Scheer’s early maladroitness risked diverting SNC-Lavalin into yet another hum-drum story of Opposition parties seeking electoral advantage by whooping about alleged government malfeasance. We have wavered in that direction numerous times since. The Opposition Leader’s weekend comments, then, can be taken as recognition that he, too, must be part of the effort to keep rigorous focus on what truly matters in the scandal.

What matters is the profound threat of institutional damage if those who work within the component elements of our legal system begin to feel hot, sour political breath scotching their necks and shoulders. What matters is that it won’t matter one whit who is the prime minister of the day if we lessen by an iota our vigilance in protecting them. What matters is that democracy cannot survive when equality before the law becomes a cynical joke, which is what the SNC-Lavalin affair portended.

The political seductiveness of advancing the interests of a massive corporation centred in the prime minister’s home province is a given. Precisely for that reason, we must never give away the prerogative of a prosecutor to decide that the interests of justice are paramount to such political considerations.

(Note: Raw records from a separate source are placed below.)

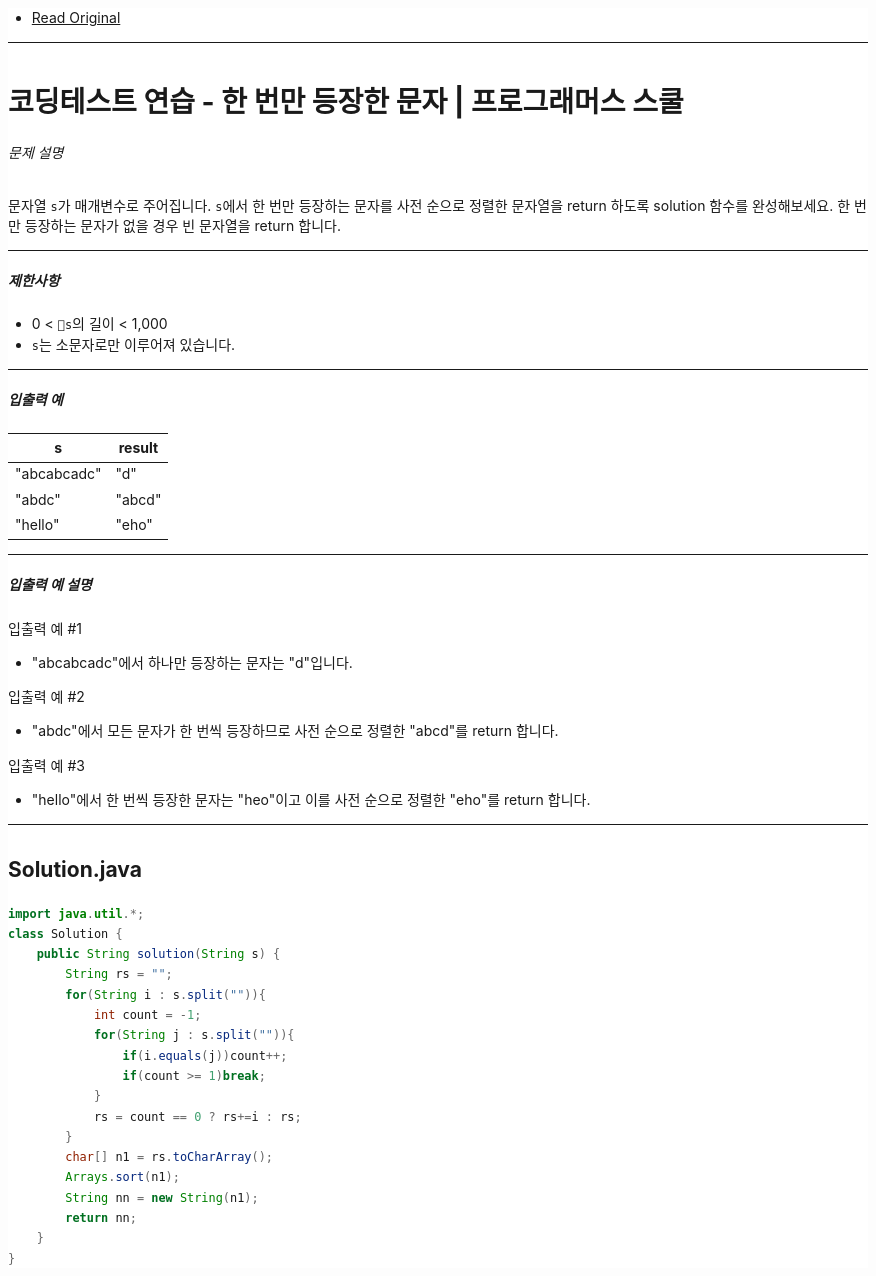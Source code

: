 * [Read Original](https://school.programmers.co.kr/learn/courses/30/lessons/120895?language=java)

---
# 코딩테스트 연습 - 한 번만 등장한 문자 | 프로그래머스 스쿨

###### 문제 설명

문자열 `s`가 매개변수로 주어집니다. `s`에서 한 번만 등장하는 문자를 사전 순으로 정렬한 문자열을 return 하도록 solution 함수를 완성해보세요. 한 번만 등장하는 문자가 없을 경우 빈 문자열을 return 합니다.

---

##### 제한사항

* 0 < `s`의 길이 < 1,000
* `s`는 소문자로만 이루어져 있습니다.

---

##### 입출력 예

| s           | result |
| ----------- | ------ |
| "abcabcadc" | "d"    |
| "abdc"      | "abcd" |
| "hello"     | "eho"  |

---

##### 입출력 예 설명

입출력 예 #1

* "abcabcadc"에서 하나만 등장하는 문자는 "d"입니다.

입출력 예 #2

* "abdc"에서 모든 문자가 한 번씩 등장하므로 사전 순으로 정렬한 "abcd"를 return 합니다.

입출력 예 #3

* "hello"에서 한 번씩 등장한 문자는 "heo"이고 이를 사전 순으로 정렬한 "eho"를 return 합니다.

---
## Solution.java

```java
import java.util.*;
class Solution {
    public String solution(String s) {
        String rs = "";
        for(String i : s.split("")){
            int count = -1;
            for(String j : s.split("")){
                if(i.equals(j))count++;
                if(count >= 1)break;
            }
            rs = count == 0 ? rs+=i : rs;
        }
        char[] n1 = rs.toCharArray();
        Arrays.sort(n1); 
        String nn = new String(n1);
        return nn;
    }
}
```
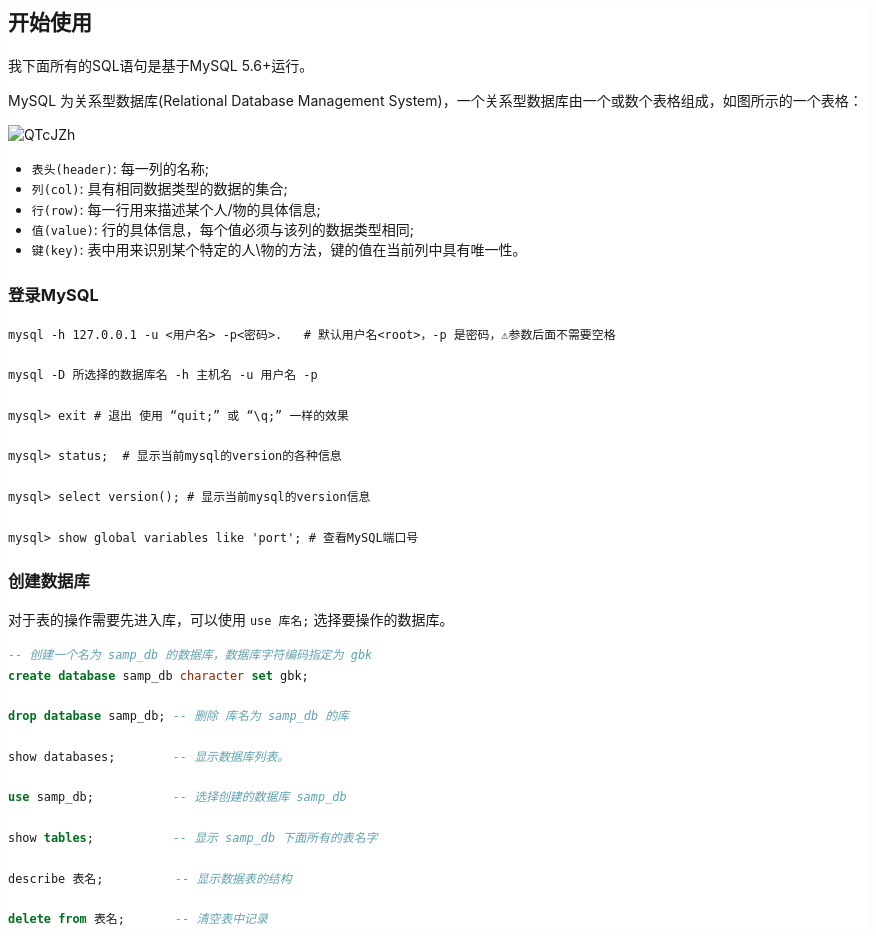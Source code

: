 

## 开始使用

我下面所有的SQL语句是基于MySQL 5.6+运行。 

MySQL 为关系型数据库(Relational Database Management System)，一个关系型数据库由一个或数个表格组成，如图所示的一个表格：

![QTcJZh](https://upiclw.oss-cn-beijing.aliyuncs.com/uPic/QTcJZh.png)

- `表头(header)`: 每一列的名称;
- `列(col)`: 具有相同数据类型的数据的集合;
- `行(row)`: 每一行用来描述某个人/物的具体信息;
- `值(value)`: 行的具体信息，每个值必须与该列的数据类型相同;
- `键(key)`: 表中用来识别某个特定的人\物的方法，键的值在当前列中具有唯一性。

### 登录MySQL

```shell
mysql -h 127.0.0.1 -u <用户名> -p<密码>.   # 默认用户名<root>，-p 是密码，⚠️参数后面不需要空格

mysql -D 所选择的数据库名 -h 主机名 -u 用户名 -p

mysql> exit # 退出 使用 “quit;” 或 “\q;” 一样的效果

mysql> status;  # 显示当前mysql的version的各种信息

mysql> select version(); # 显示当前mysql的version信息

mysql> show global variables like 'port'; # 查看MySQL端口号

```

### 创建数据库

对于表的操作需要先进入库，可以使用 `use 库名;` 选择要操作的数据库。

```sql
-- 创建一个名为 samp_db 的数据库，数据库字符编码指定为 gbk
create database samp_db character set gbk;

drop database samp_db; -- 删除 库名为 samp_db 的库

show databases;        -- 显示数据库列表。

use samp_db;           -- 选择创建的数据库 samp_db 

show tables;           -- 显示 samp_db 下面所有的表名字

describe 表名;          -- 显示数据表的结构

delete from 表名;       -- 清空表中记录
```

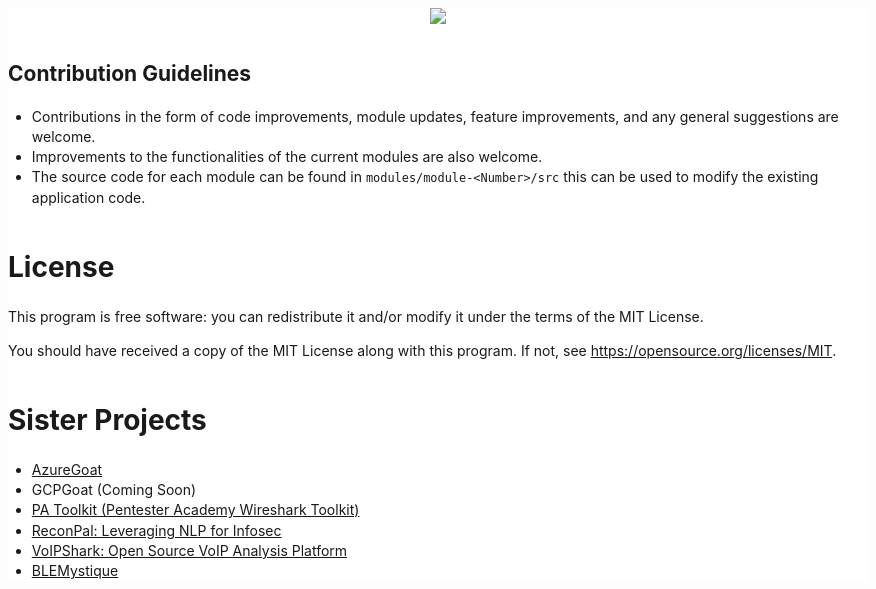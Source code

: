 <p align="center">
  <img src="https://user-images.githubusercontent.com/65826354/194801060-8ab1ba55-b97c-4cea-817d-0c517a1924b3.png">
</p>


## Contribution Guidelines

* Contributions in the form of code improvements, module updates, feature improvements, and any general suggestions are welcome. 
* Improvements to the functionalities of the current modules are also welcome. 
* The source code for each module can be found in ``modules/module-<Number>/src`` this can be used to modify the existing application code.

# License

This program is free software: you can redistribute it and/or modify it under the terms of the MIT License.

You should have received a copy of the MIT License along with this program. If not, see https://opensource.org/licenses/MIT.

# Sister Projects

- [AzureGoat](https://github.com/ine-labs/AzureGoat)
- GCPGoat (Coming Soon)
- [PA Toolkit (Pentester Academy Wireshark Toolkit)](https://github.com/pentesteracademy/patoolkit)
- [ReconPal: Leveraging NLP for Infosec](https://github.com/pentesteracademy/reconpal) 
- [VoIPShark: Open Source VoIP Analysis Platform](https://github.com/pentesteracademy/voipshark)
- [BLEMystique](https://github.com/pentesteracademy/blemystique)
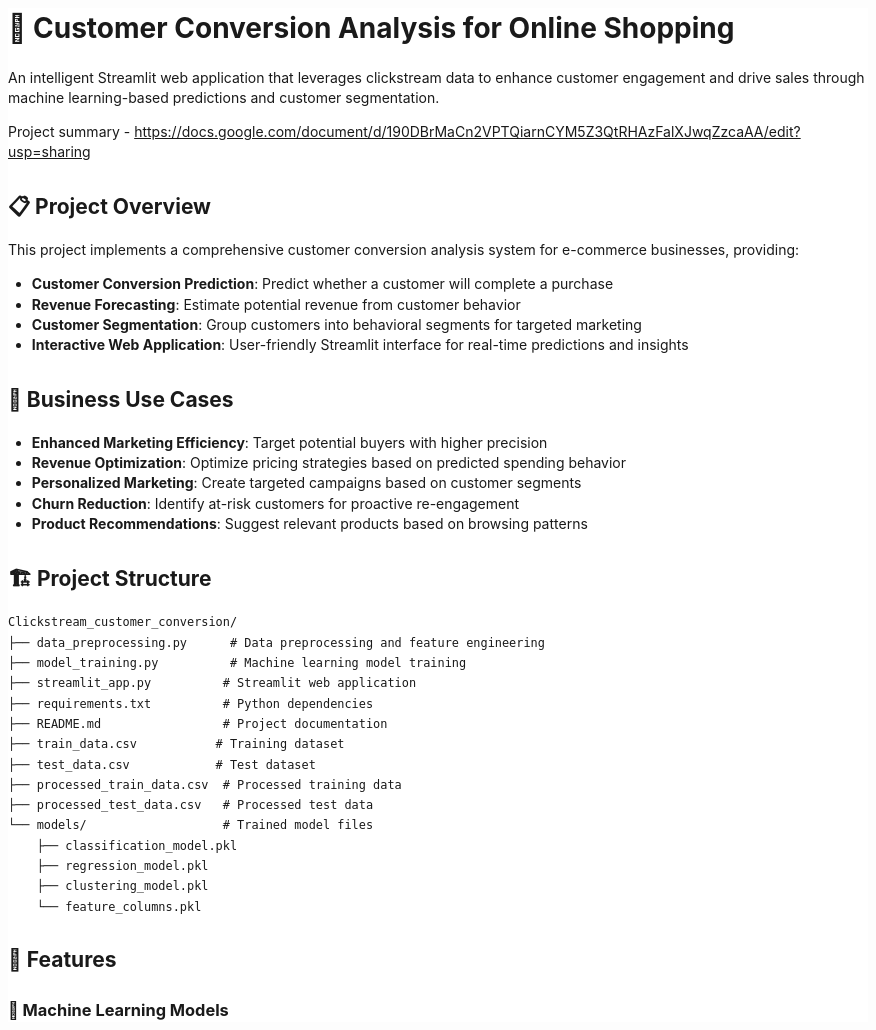 # 🛒 Customer Conversion Analysis for Online Shopping

An intelligent Streamlit web application that leverages clickstream data to enhance customer engagement and drive sales through machine learning-based predictions and customer segmentation.

Project summary - https://docs.google.com/document/d/190DBrMaCn2VPTQiarnCYM5Z3QtRHAzFalXJwqZzcaAA/edit?usp=sharing

## 📋 Project Overview

This project implements a comprehensive customer conversion analysis system for e-commerce businesses, providing:

- **Customer Conversion Prediction**: Predict whether a customer will complete a purchase
- **Revenue Forecasting**: Estimate potential revenue from customer behavior
- **Customer Segmentation**: Group customers into behavioral segments for targeted marketing
- **Interactive Web Application**: User-friendly Streamlit interface for real-time predictions and insights

## 🎯 Business Use Cases

- **Enhanced Marketing Efficiency**: Target potential buyers with higher precision
- **Revenue Optimization**: Optimize pricing strategies based on predicted spending behavior
- **Personalized Marketing**: Create targeted campaigns based on customer segments
- **Churn Reduction**: Identify at-risk customers for proactive re-engagement
- **Product Recommendations**: Suggest relevant products based on browsing patterns

## 🏗️ Project Structure

```
Clickstream_customer_conversion/
├── data_preprocessing.py      # Data preprocessing and feature engineering
├── model_training.py          # Machine learning model training
├── streamlit_app.py          # Streamlit web application
├── requirements.txt          # Python dependencies
├── README.md                 # Project documentation
├── train_data.csv           # Training dataset
├── test_data.csv            # Test dataset
├── processed_train_data.csv  # Processed training data
├── processed_test_data.csv   # Processed test data
└── models/                   # Trained model files
    ├── classification_model.pkl
    ├── regression_model.pkl
    ├── clustering_model.pkl
    └── feature_columns.pkl
```

## 🚀 Features

### 🤖 Machine Learning Models
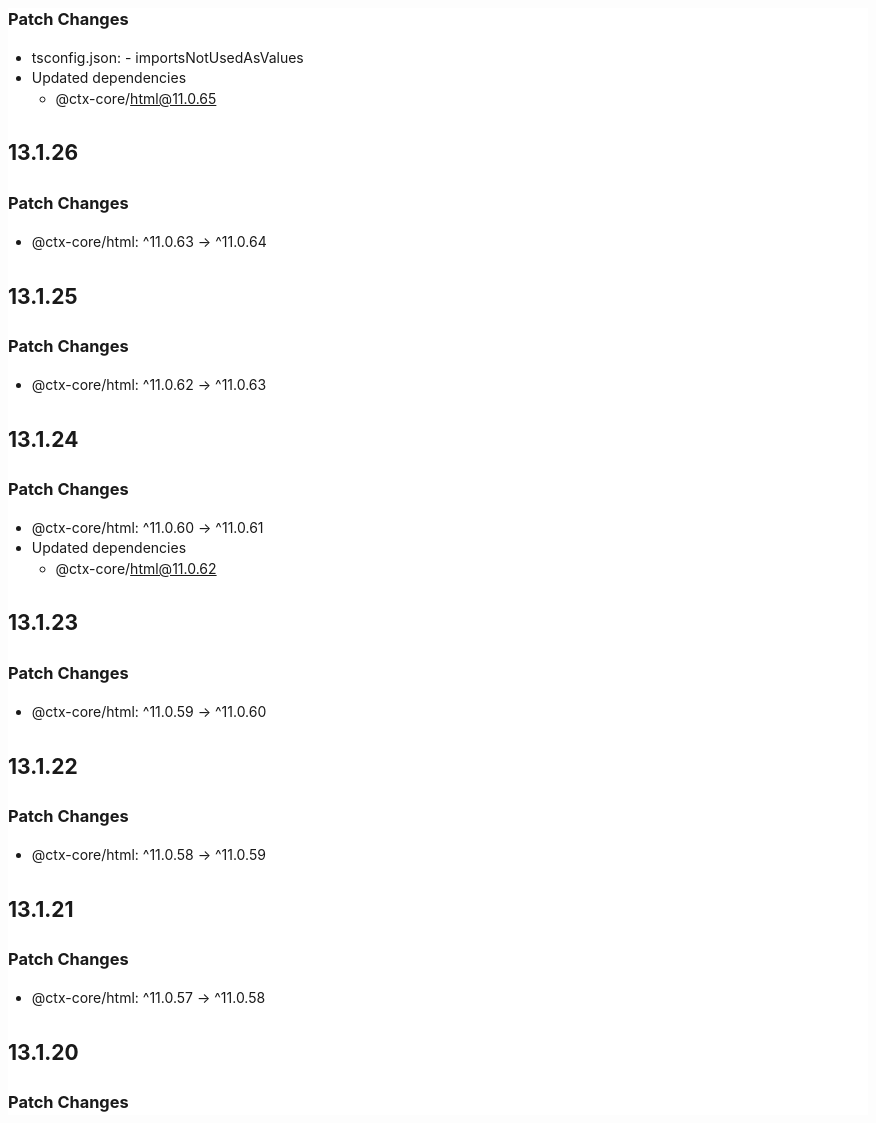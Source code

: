### Patch Changes

- tsconfig.json: - importsNotUsedAsValues
- Updated dependencies
  - @ctx-core/html@11.0.65

## 13.1.26

### Patch Changes

- @ctx-core/html: ^11.0.63 -> ^11.0.64

## 13.1.25

### Patch Changes

- @ctx-core/html: ^11.0.62 -> ^11.0.63

## 13.1.24

### Patch Changes

- @ctx-core/html: ^11.0.60 -> ^11.0.61
- Updated dependencies
  - @ctx-core/html@11.0.62

## 13.1.23

### Patch Changes

- @ctx-core/html: ^11.0.59 -> ^11.0.60

## 13.1.22

### Patch Changes

- @ctx-core/html: ^11.0.58 -> ^11.0.59

## 13.1.21

### Patch Changes

- @ctx-core/html: ^11.0.57 -> ^11.0.58

## 13.1.20

### Patch Changes
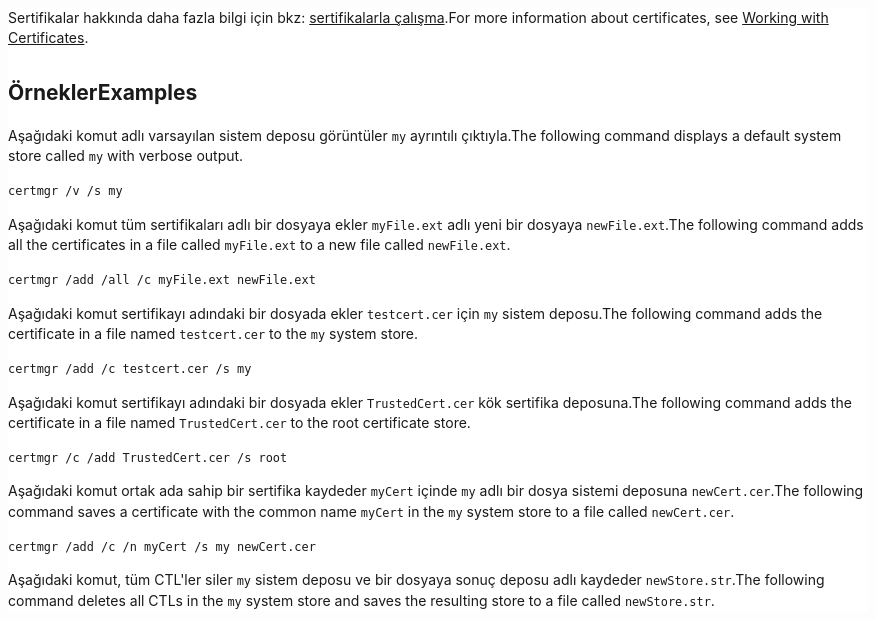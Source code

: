  <span data-ttu-id="f0f3c-197">Sertifikalar hakkında daha fazla bilgi için bkz: [sertifikalarla çalışma](../../../docs/framework/wcf/feature-details/working-with-certificates.md).</span><span class="sxs-lookup"><span data-stu-id="f0f3c-197">For more information about certificates, see [Working with Certificates](../../../docs/framework/wcf/feature-details/working-with-certificates.md).</span></span>  
  
## <a name="examples"></a><span data-ttu-id="f0f3c-198">Örnekler</span><span class="sxs-lookup"><span data-stu-id="f0f3c-198">Examples</span></span>  
 <span data-ttu-id="f0f3c-199">Aşağıdaki komut adlı varsayılan sistem deposu görüntüler `my` ayrıntılı çıktıyla.</span><span class="sxs-lookup"><span data-stu-id="f0f3c-199">The following command displays a default system store called `my` with verbose output.</span></span>  
  
```  
certmgr /v /s my  
```  
  
 <span data-ttu-id="f0f3c-200">Aşağıdaki komut tüm sertifikaları adlı bir dosyaya ekler `myFile.ext` adlı yeni bir dosyaya `newFile.ext`.</span><span class="sxs-lookup"><span data-stu-id="f0f3c-200">The following command adds all the certificates in a file called `myFile.ext` to a new file called `newFile.ext`.</span></span>  
  
```  
certmgr /add /all /c myFile.ext newFile.ext  
```  
  
 <span data-ttu-id="f0f3c-201">Aşağıdaki komut sertifikayı adındaki bir dosyada ekler `testcert.cer` için `my` sistem deposu.</span><span class="sxs-lookup"><span data-stu-id="f0f3c-201">The following command adds the certificate in a file named `testcert.cer` to the `my` system store.</span></span>  
  
```  
certmgr /add /c testcert.cer /s my  
```  
  
 <span data-ttu-id="f0f3c-202">Aşağıdaki komut sertifikayı adındaki bir dosyada ekler `TrustedCert.cer` kök sertifika deposuna.</span><span class="sxs-lookup"><span data-stu-id="f0f3c-202">The following command adds the certificate in a file named `TrustedCert.cer` to the root certificate store.</span></span>  
  
```  
certmgr /c /add TrustedCert.cer /s root  
```  
  
 <span data-ttu-id="f0f3c-203">Aşağıdaki komut ortak ada sahip bir sertifika kaydeder `myCert` içinde `my` adlı bir dosya sistemi deposuna `newCert.cer`.</span><span class="sxs-lookup"><span data-stu-id="f0f3c-203">The following command saves a certificate with the common name `myCert` in the `my` system store to a file called `newCert.cer`.</span></span>  
  
```  
certmgr /add /c /n myCert /s my newCert.cer  
```  
  
 <span data-ttu-id="f0f3c-204">Aşağıdaki komut, tüm CTL'ler siler `my` sistem deposu ve bir dosyaya sonuç deposu adlı kaydeder `newStore.str`.</span><span class="sxs-lookup"><span data-stu-id="f0f3c-204">The following command deletes all CTLs in the `my` system store and saves the resulting store to a file called `newStore.str`.</span></span>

It’s here that Andrew Scheer’s weekend comments substantially clarify and edify. Even factoring out partisan electoral rhetoric, Canadians have come to discuss SNC-Lavalin as very much a contest between former Attorney General Jody Wilson-Raybould and various players in the Prime Minister’s Office, up to and including the PM himself. Indeed, a staple of the Liberal defence has been that it was all just an intra-office personality-driven misunderstanding.

Such a way of telling the tale obscures the crucial detail that the initial decision to proceed to trial was not Wilson-Raybould’s to make. Further, I have not heard anything to make credible the idea that she took an activist role in pushing for prosecution of SNC-Lavalin.

What she did, based on her testimony to the justice committee, was support the judgement of her direct report, the director of federal prosecutions. What she did, from everything I’ve heard, is affirm that nothing she saw in the discernment process led her to overrule the decision of a highly qualified Crown prosecutor.

It’s a distinction that makes a massive difference to the way we’ve come to understand and talk about the scandal. It kicks the props, for example, out of the argument that Wilson-Raybould could, under the legislation allowing for so-called deferred prosecution agreements, have intervened. Yes, she could have. But nothing in front of her justified, in her mind, taking the active step of setting aside the judgement of the individual responsible for judging the best way to take the case forward for judgement. Entirely reasonably, she refused to let others interfere with her own best judgement. By so refusing, she precluded any interference cascading down through the legal system and undermining the best judgement of those who report to her.

Remember, after all, that the whole debate around the prosecution of SNC-Lavalin is whether the criminal charges facing the company should go before a trial judge. Andrew Scheer’s significant contribution reminds all of us that the very process of how we arrive at legal judgement must be defended without fail. Such defence must always stand outside politics regardless of the prime minister of the day’s name.